YOUR TASK. If a line in the material below has the word "files", copy it.

[RECORDS TO PROCESS]

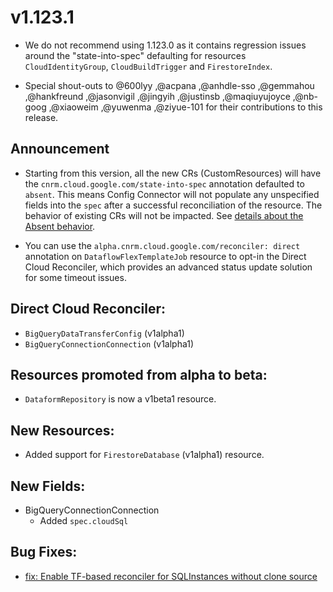 # v1.123.1

* We do not recommend using 1.123.0 as it contains regression issues around the "state-into-spec" defaulting for resources `CloudIdentityGroup`, `CloudBuildTrigger` and `FirestoreIndex`.

* Special shout-outs to @600lyy ,@acpana ,@anhdle-sso ,@gemmahou ,@hankfreund ,@jasonvigil ,@jingyih ,@justinsb ,@maqiuyujoyce ,@nb-goog ,@xiaoweim ,@yuwenma ,@ziyue-101 for their contributions to this release.

## Announcement

* Starting from this version, all the new CRs (CustomResources) will have the `cnrm.cloud.google.com/state-into-spec`
  annotation defaulted to `absent`. This means Config Connector will not populate any unspecified fields into the
  `spec` after a successful reconciliation of the resource. The behavior of existing CRs will not be impacted. See [details about the Absent
  behavior](https://cloud.google.com/config-connector/docs/concepts/ignore-unspecified-fields#absent).

* You can use the `alpha.cnrm.cloud.google.com/reconciler: direct` annotation on `DataflowFlexTemplateJob` resource to opt-in
the Direct Cloud Reconciler, which provides an advanced status update solution for some timeout issues.


## Direct Cloud Reconciler:

* `BigQueryDataTransferConfig` (v1alpha1)
* `BigQueryConnectionConnection` (v1alpha1)

## Resources promoted from alpha to beta:

* `DataformRepository` is now a v1beta1 resource.

## New Resources:

* Added support for `FirestoreDatabase` (v1alpha1) resource.

## New Fields:

* BigQueryConnectionConnection
  * Added `spec.cloudSql`

## Bug Fixes:

* [fix: Enable TF-based reconciler for SQLInstances without clone source](https://github.com/GoogleCloudPlatform/k8s-config-connector/pull/2731)
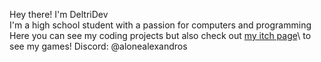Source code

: Hey there! I'm DeltriDev\
I'm a high school student with a passion for computers and programming\
Here you can see my coding projects but also check out [my itch page](https://deltridev.itch.io)\ to see my games!
Discord: @alonealexandros
<!---
DeltriDev/DeltriDev is a ✨ special ✨ repository because its `README.md` (this file) appears on your GitHub profile.
You can click the Preview link to take a look at your changes.
--->
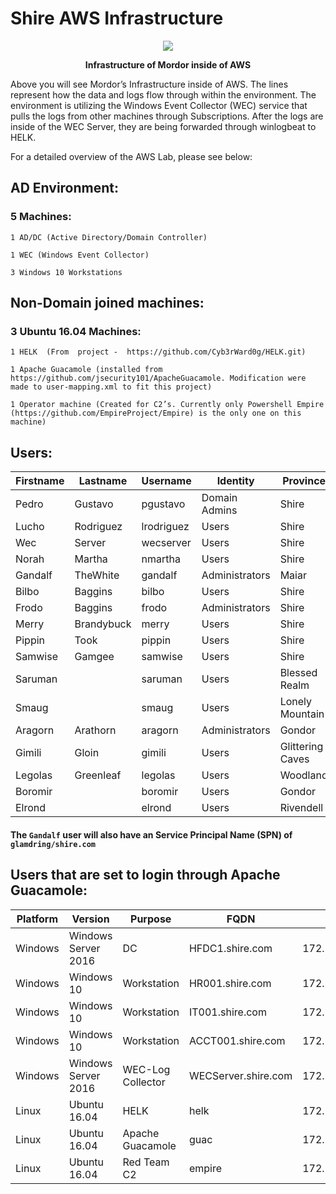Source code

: # Shire AWS Infrastructure

<p align="center"><img src="https://github.com/Cyb3rWard0g/mordor/blob/mordor_aws/environment/shire/aws/images/Infrastructure.png"/></p>
<p align="center"><strong> Infrastructure of Mordor inside of AWS</strong> </p>
Above you will see Mordor’s Infrastructure inside of AWS. The lines represent how the  data and logs flow through within the environment. The environment is utilizing the Windows Event Collector (WEC) service that pulls the logs from other machines through Subscriptions. After the logs are inside of the WEC Server, they are being forwarded through winlogbeat to HELK. 

For a detailed overview of the AWS Lab, please see below:

## AD Environment:

### 5 Machines:
	1 AD/DC (Active Directory/Domain Controller)
		
	1 WEC (Windows Event Collector)
		
	3 Windows 10 Workstations


## Non-Domain joined machines:
### 3 Ubuntu 16.04 Machines: 

	1 HELK  (From  project -  https://github.com/Cyb3rWard0g/HELK.git)
		
	1 Apache Guacamole (installed from https://github.com/jsecurity101/ApacheGuacamole. Modification were made to user-mapping.xml to fit this project)
		
	1 Operator machine (Created for C2’s. Currently only Powershell Empire (https://github.com/EmpireProject/Empire) is the only one on this machine)


## Users:
|Firstname|Lastname|Username|Identity|Province|Password|OU|
|---------|---------|---------|---------|---------|---------|---------|
|Pedro|Gustavo|pgustavo|Domain Admins|Shire|S@lv@m3!M0d3|"CN=Users,DC=shire,DC=com"|
|Lucho|Rodriguez|lrodriguez|Users|Shire|Ann0n@!|"CN=Users,DC=shire,DC=com"|
|Wec|Server|wecserver|Users|Shire|Edhellen$|"CN=Users,DC=shire,DC=com"|
|Norah|Martha|nmartha|Users|Shire|ShiRe012!|"CN=Users,DC=shire,DC=com"|
|Gandalf|TheWhite|gandalf|Administrators|Maiar|$hadowf@x1|"CN=Users,DC=shire,DC=com"|
|Bilbo|Baggins|bilbo|Users|Shire|LittleThief1!|"CN=Users,DC=shire,DC=com"|
|Frodo|Baggins|frodo|Administrators|Shire|RingBeaRer12!|"CN=Users,DC=shire,DC=com"|
|Merry|Brandybuck|merry|Users|Shire|Meri@d0c!|"CN=Users,DC=shire,DC=com"|
|Pippin|Took|pippin|Users|Shire|PeRegRin1!|"CN=Users,DC=shire,DC=com"|
|Samwise|Gamgee|samwise|Users|Shire|TheBr@ve1!|"CN=Users,DC=shire,DC=com"|
|Saruman| |saruman|Users|Blessed Realm|EvilWiz@rd2!|"CN=Users,DC=shire,DC=com"|
|Smaug| |smaug|Users|Lonely Mountain|TheImpenetr@ble1!|"CN=Users,DC=shire,DC=com"|
|Aragorn|Arathorn|aragorn|Administrators|Gondor|R@ngerofTheN0rth|"CN=Users,DC=shire,DC=com"|
|Gimili|Gloin|gimili|Users|Glittering Caves|Dw@rv3s|"CN=Users,DC=shire,DC=com"|
|Legolas|Greenleaf|legolas|Users|Woodland|W00dl@ndR3alm1!|"CN=Users,DC=shire,DC=com"|
|Boromir| |boromir|Users|Gondor|C@ptain0fGond0r1!|"CN=Users,DC=shire,DC=com"|
|Elrond| |elrond|Users|Rivendell|Vily@12!|"CN=Users,DC=shire,DC=com"|

#### The `Gandalf` user will also have an Service Principal Name (SPN) of `glamdring/shire.com`


## Users that are set to login through Apache Guacamole:
|Platform|Version|Purpose|FQDN|IP|LoginUser|
|---------|---------|---------|---------|---------|---------|
|Windows|Windows Server 2016|DC|HFDC1.shire.com|172.18.39.5|Administrator:S@lv@m3!M0d3|
|Windows|Windows 10|Workstation|HR001.shire.com|172.18.39.106|nmartha:ShiRe012!|
|Windows|Windows 10|Workstation|IT001.shire.com|172.18.39.105|pgustavo:S@lv@m3!M0d3|
|Windows|Windows 10|Workstation|ACCT001.shire.com|172.18.39.100|lrodrigues:Ann0n@!|
|Windows|Windows Server 2016|WEC-Log Collector|WECServer.shire.com|172.18.39.102|Administrator:S@lv@m3!M0d3|
|Linux|Ubuntu 16.04|HELK|helk|172.18.39.6|aragorn:aragorn|
|Linux|Ubuntu 16.04|Apache Guacamole|guac|172.18.39.9|guac:guac|
|Linux|Ubuntu 16.04|Red Team C2|empire|172.18.39.8|wardog:wardog|








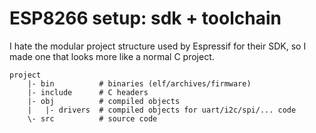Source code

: # ESP8266 setup: sdk + toolchain

I hate the modular project structure used by Espressif for their SDK, so I made
one that looks more like a normal C project.

    project
        |- bin          # binaries (elf/archives/firmware)
        |- include      # C headers
        |- obj          # compiled objects
        |   |- drivers  # compiled objects for uart/i2c/spi/... code
        \- src          # source code
        
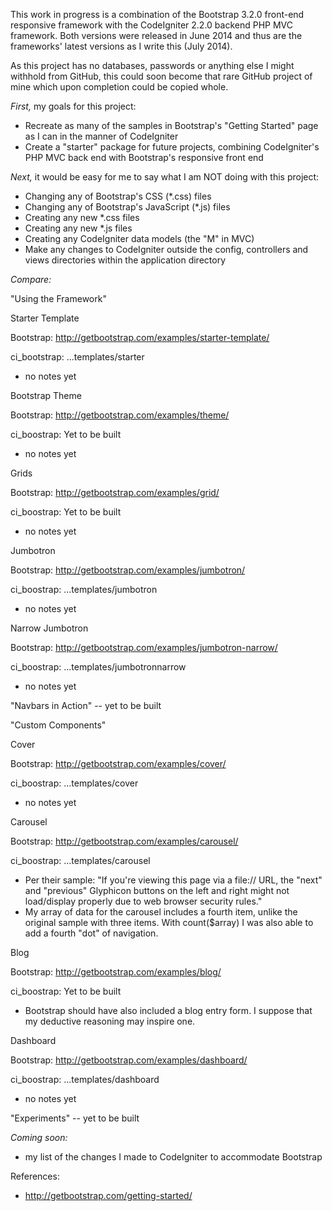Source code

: This work in progress is a combination of the Bootstrap 3.2.0 front-end
responsive framework with the CodeIgniter 2.2.0 backend PHP MVC framework. Both
versions were released in June 2014 and thus are the frameworks' latest
versions as I write this (July 2014).

As this project has no databases, passwords or anything else I might withhold
from GitHub, this could soon become that rare GitHub project of mine which upon
completion could be copied whole.

*First,* my goals for this project:
- Recreate as many of the samples in Bootstrap's "Getting Started" page as I can
in the manner of CodeIgniter
- Create a "starter" package for future projects, combining CodeIgniter's PHP
MVC back end with Bootstrap's responsive front end

*Next,* it would be easy for me to say what I am NOT doing with this project:
- Changing any of Bootstrap's CSS (*.css) files
- Changing any of Bootstrap's JavaScript (*.js) files
- Creating any new *.css files
- Creating any new *.js files
- Creating any CodeIgniter data models (the "M" in MVC)
- Make any changes to CodeIgniter outside the config, controllers and views
directories within the application directory

*Compare:*

"Using the Framework"

Starter Template

Bootstrap: http://getbootstrap.com/examples/starter-template/

ci_bootstrap: ...templates/starter
- no notes yet

Bootstrap Theme

Bootstrap: http://getbootstrap.com/examples/theme/

ci_boostrap: Yet to be built
- no notes yet

Grids

Bootstrap: http://getbootstrap.com/examples/grid/

ci_boostrap: Yet to be built
- no notes yet

Jumbotron

Bootstrap: http://getbootstrap.com/examples/jumbotron/

ci_boostrap: ...templates/jumbotron
- no notes yet

Narrow Jumbotron

Bootstrap: http://getbootstrap.com/examples/jumbotron-narrow/

ci_boostrap: ...templates/jumbotronnarrow
- no notes yet

"Navbars in Action" -- yet to be built

"Custom Components"

Cover

Bootstrap: http://getbootstrap.com/examples/cover/

ci_boostrap: ...templates/cover
- no notes yet

Carousel

Bootstrap: http://getbootstrap.com/examples/carousel/

ci_boostrap: ...templates/carousel
- Per their sample: "If you're viewing this page via a file:// URL, the "next"
and "previous" Glyphicon buttons on the left and right might not load/display
properly due to web browser security rules."
- My array of data for the carousel includes a fourth item, unlike the original
sample with three items. With count($array) I was also able to add a fourth
"dot" of navigation.

Blog

Bootstrap: http://getbootstrap.com/examples/blog/

ci_boostrap: Yet to be built
- Bootstrap should have also included a blog entry form. I suppose that my
deductive reasoning may inspire one.

Dashboard

Bootstrap: http://getbootstrap.com/examples/dashboard/

ci_boostrap: ...templates/dashboard
- no notes yet

"Experiments" -- yet to be built

*Coming soon:*
- my list of the changes I made to CodeIgniter to accommodate Bootstrap

References:
- http://getbootstrap.com/getting-started/ 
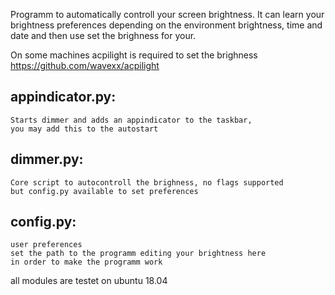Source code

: Programm to automatically controll your screen brightness.
It can learn your brightness preferences depending on
the environment brightness, time and date and then
use set the brighness for your.

On some machines acpilight is required to set the brighness
https://github.com/wavexx/acpilight

## appindicator.py:

    Starts dimmer and adds an appindicator to the taskbar,
    you may add this to the autostart

## dimmer.py:

    Core script to autocontroll the brighness, no flags supported
    but config.py available to set preferences

## config.py:
    user preferences
    set the path to the programm editing your brightness here
    in order to make the programm work

all modules are testet on ubuntu 18.04
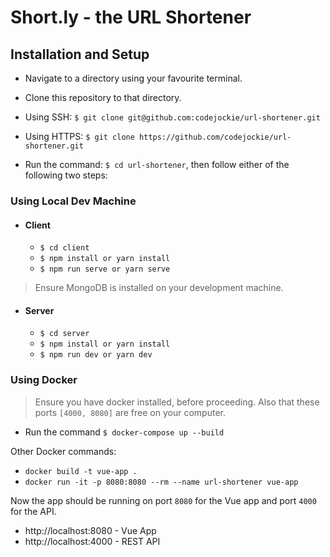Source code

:# Short.ly - the URL Shortener

## Installation and Setup
+ Navigate to a directory using your favourite terminal.

+ Clone this repository to that directory.

+ Using SSH: `$ git clone git@github.com:codejockie/url-shortener.git`

+ Using HTTPS: `$ git clone https://github.com/codejockie/url-shortener.git`

+ Run the command: `$ cd url-shortener`, then follow either of the following two steps:

### Using Local Dev Machine

  + #### Client
    + `$ cd client`
    + `$ npm install or yarn install`
    + `$ npm run serve or yarn serve`

  > Ensure MongoDB is installed on your development machine.

  + #### Server
    + `$ cd server`
    + `$ npm install or yarn install`
    + `$ npm run dev or yarn dev`


### Using Docker
> Ensure you have docker installed, before proceeding. Also that these ports `[4000, 8080]` are free on your computer.

+ Run the command `$ docker-compose up --build`

Other Docker commands:

- `docker build -t vue-app .`
- `docker run -it -p 8080:8080 --rm --name url-shortener vue-app`

Now the app should be running on port `8080` for the Vue app and port `4000` for the API.

+ http://localhost:8080 - Vue App
+ http://localhost:4000 - REST API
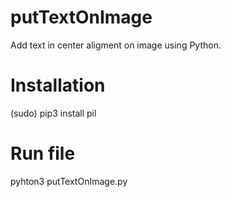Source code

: # putTextOnImage
Add text in center aligment on image using Python.

# Installation 
(sudo) pip3 install pil

# Run file
pyhton3 putTextOnImage.py

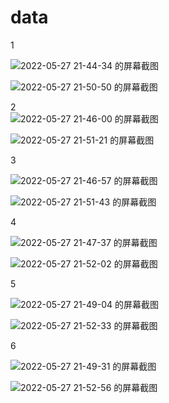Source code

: # data  
 
1   

![2022-05-27 21-44-34 的屏幕截图](https://user-images.githubusercontent.com/58176267/170711745-b7ba9bda-38db-48d3-b547-decf88ed7557.png)  

![2022-05-27 21-50-50 的屏幕截图](https://user-images.githubusercontent.com/58176267/170712839-da16e12d-7c40-4133-9e82-acd876cbff34.png)  


2  
![2022-05-27 21-46-00 的屏幕截图](https://user-images.githubusercontent.com/58176267/170711985-bdf47b88-5649-40b2-a48b-8621b18b1b59.png)

![2022-05-27 21-51-21 的屏幕截图](https://user-images.githubusercontent.com/58176267/170712921-c3715dbd-c2eb-4a99-ba00-f8ac061b6618.png)  


3    

![2022-05-27 21-46-57 的屏幕截图](https://user-images.githubusercontent.com/58176267/170712137-6214db4a-8786-4e2d-adcd-087641c9dbaa.png)

![2022-05-27 21-51-43 的屏幕截图](https://user-images.githubusercontent.com/58176267/170712979-a3fb3802-de3a-4a12-9d63-bce0e12e712a.png)  


4  

![2022-05-27 21-47-37 的屏幕截图](https://user-images.githubusercontent.com/58176267/170712241-019ffc73-5a8d-4930-936c-3bc7ebc7e487.png)  

![2022-05-27 21-52-02 的屏幕截图](https://user-images.githubusercontent.com/58176267/170713087-98106978-4303-4930-b16a-4ca00bfb31c6.png)


5  

![2022-05-27 21-49-04 的屏幕截图](https://user-images.githubusercontent.com/58176267/170712485-f2f6b5a5-a91f-4507-83b6-392413bf9dfc.png)  

![2022-05-27 21-52-33 的屏幕截图](https://user-images.githubusercontent.com/58176267/170713163-5cc81bf2-d536-47b5-bd40-8a8c6a568ad9.png)  

6  

![2022-05-27 21-49-31 的屏幕截图](https://user-images.githubusercontent.com/58176267/170712583-704be60f-c5a2-4709-b94f-e137e25582db.png)  

![2022-05-27 21-52-56 的屏幕截图](https://user-images.githubusercontent.com/58176267/170713221-56666e4b-7de3-49b7-87f5-c7c77a0e0b69.png)

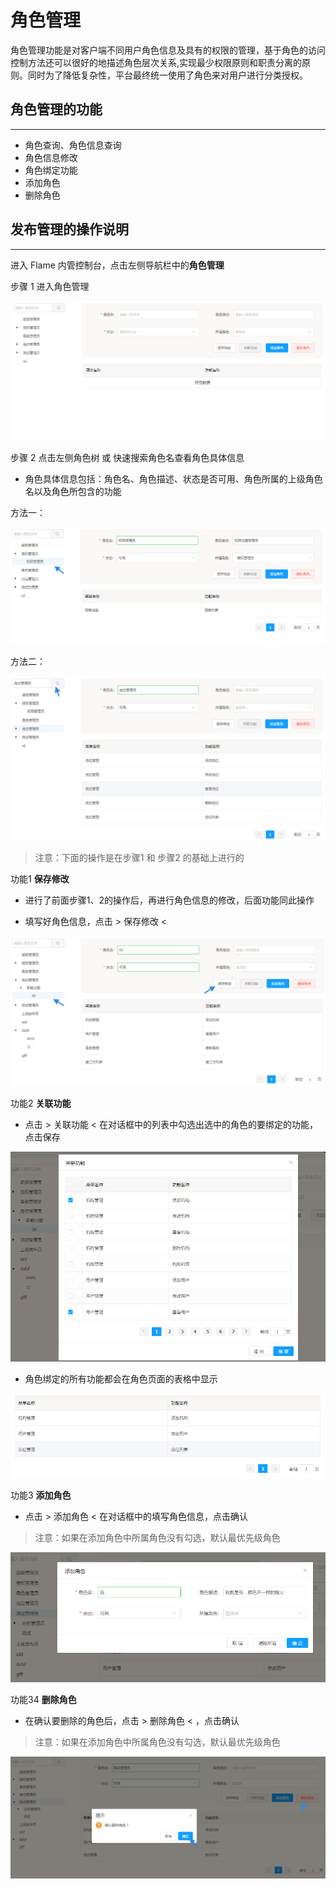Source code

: # 角色管理

角色管理功能是对客户端不同用户角色信息及具有的权限的管理，基于角色的访问控制方法还可以很好的地描述角色层次关系,实现最少权限原则和职责分离的原则。同时为了降低复杂性，平台最终统一使用了角色来对用户进行分类授权。

## 角色管理的功能

---

* 角色查询、角色信息查询
* 角色信息修改
* 角色绑定功能
* 添加角色
* 删除角色

## 发布管理的操作说明

---

进入 Flame 内管控制台，点击左侧导航栏中的**角色管理**

步骤 1 进入角色管理

![角色管理](./../images/role1.png)


步骤 2 点击左侧角色树 或 快速搜索角色名查看角色具体信息

* 角色具体信息包括：角色名、角色描述、状态是否可用、角色所属的上级角色名以及角色所包含的功能

方法一：

![点击左侧角色树](./../images/role2.png)

方法二：

![快速搜索角色](./../images/role3.png)

> 注意：下面的操作是在步骤1 和 步骤2 的基础上进行的

功能1 **保存修改**

* 进行了前面步骤1、2的操作后，再进行角色信息的修改，后面功能同此操作

* 填写好角色信息，点击 > 保存修改 <

![修改角色](./../images/role4.png)

功能2 **关联功能**

* 点击 > 关联功能 < 在对话框中的列表中勾选出选中的角色的要绑定的功能，点击保存

![关联功能对话框](./../images/role5.png)

* 角色绑定的所有功能都会在角色页面的表格中显示

![关联功能表格](./../images/role6.png)

功能3 **添加角色**

* 点击 > 添加角色 < 在对话框中的填写角色信息，点击确认

> 注意：如果在添加角色中所属角色没有勾选，默认最优先级角色

![添加角色对话框](./../images/role7.png)

功能34 **删除角色**

* 在确认要删除的角色后，点击 > 删除角色 < ，点击确认

> 注意：如果在添加角色中所属角色没有勾选，默认最优先级角色

![删除角色对话框](./../images/role8.png)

[/RECORDS TO PROCESS]

RESPONSE.
- Changing any of Bootstrap's CSS (*.css) files
- Changing any of Bootstrap's JavaScript (*.js) files
- Creating any new *.css files
- Creating any new *.js files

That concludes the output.